Summer of 84 (2018)

In theaters: Summer of 84 (2018)

Summer of 84 has three writer/directors, one serial killer who targets adolescents, four teenage misfit boys complete with bikes and walkie-talkies, one slightly older lust interest, at least thirteen dead or missing victims, and about two hundred 1980s references.

Poster
Summer of 84 (2018)
Summer of 84 (2018)

The boys, egged on by Davey (Graham Verchere), have come to believe that their neighbor Wayne Mackey (Rich Sommer), an officer in the Ipswich Police Department, is secretly the Cape May Slayer. When they aren’t out trying to crack the case, they’re cracking wise about their hormones or dropping one of the aforementioned references, which happens about every other time that any one of them opens their mouth. I grew up in the eighties. We didn’t talk this way.

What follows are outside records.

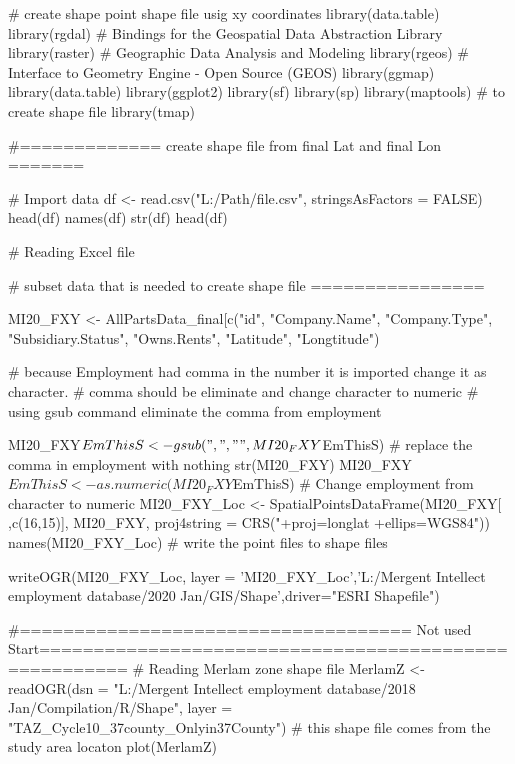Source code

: # create shape point shape file usig xy coordinates
library(data.table)
library(rgdal) # Bindings for the Geospatial Data Abstraction Library
library(raster) # Geographic Data Analysis and Modeling
library(rgeos) # Interface to Geometry Engine - Open Source (GEOS)
library(ggmap)
library(data.table)
library(ggplot2)
library(sf)
library(sp)
library(maptools) # to create shape file
library(tmap)

#============= create shape file from final Lat and final Lon =======
 
# Import data 
df <- read.csv("L:/Path/file.csv", stringsAsFactors = FALSE)
head(df)
names(df)
str(df)
head(df)

# Reading Excel file
 
 
 
 

# subset data that is needed to create shape file ================

MI20_FXY <- AllPartsData_final[c("id",
                                             "Company.Name",
                                             "Company.Type",
                                             "Subsidiary.Status",
                                             "Owns.Rents",
                                             "Latitude",
                                             "Longtitude")




# because Employment had comma in the number it is imported change it as character.
# comma should be eliminate and change character to numeric
# using gsub command eliminate the comma from employment 

MI20_FXY$EmThisS <- gsub(",", "",MI20_FXY$EmThisS) # replace the comma in employment with nothing
str(MI20_FXY)
MI20_FXY$EmThisS <- as.numeric(MI20_FXY$EmThisS) # Change employment from character to numeric
MI20_FXY_Loc <- SpatialPointsDataFrame(MI20_FXY[ ,c(16,15)], MI20_FXY,
                                   proj4string = CRS("+proj=longlat +ellips=WGS84"))
names(MI20_FXY_Loc)
# write the point files to shape files

writeOGR(MI20_FXY_Loc, layer = 'MI20_FXY_Loc','L:/Mergent Intellect employment database/2020 Jan/GIS/Shape',driver="ESRI Shapefile")


#==================================== Not used Start======================================================
# Reading Merlam zone shape file 
MerlamZ <- readOGR(dsn = "L:/Mergent Intellect employment database/2018 Jan/Compilation/R/Shape", layer = "TAZ_Cycle10_37county_Onlyin37County") # this shape file comes from the study area locaton 
plot(MerlamZ)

There’s nothing especially eighties about this movie, and there’s no reason that it needs to take place when it does, except that It (2017) is hot right now. But there’s plenty from the eighties that it appropriates and packages for an audience that might not know any better. The score, for example, is heavy on the synths, but it sounds like the present’s idea of the eighties, not actual music from the period. And you can name-check the Ewoks and G. I. Joe, and you can play “Cruel Summer” under the bike-riding scene just like in The Karate Kid (1984), but when you go around saying “guys” and “dude,” you come across like millennials. And when you use the word ginger to describe red hair, you come across like Canadian millennials. (The word for that in Oregon is redhead.) These compounded and entirely unforced errors ultimately distract from some clever writing from filmmaking collective RKSS, or François Simard, Anouk Whissell, and Yoann-Karl Whissell by name.

The movie wastes so much time trying to establish eighties cred that it doesn’t bother to scare us until the third act. But once the horror finally kicks in, it’s better than the rest of the movie combined. That’s not saying especially much. But if you’re watching yet another evidence hunt that the boys are intending to blame on raccoons and wondering if the movie is going to improve, the answer to the question is yes.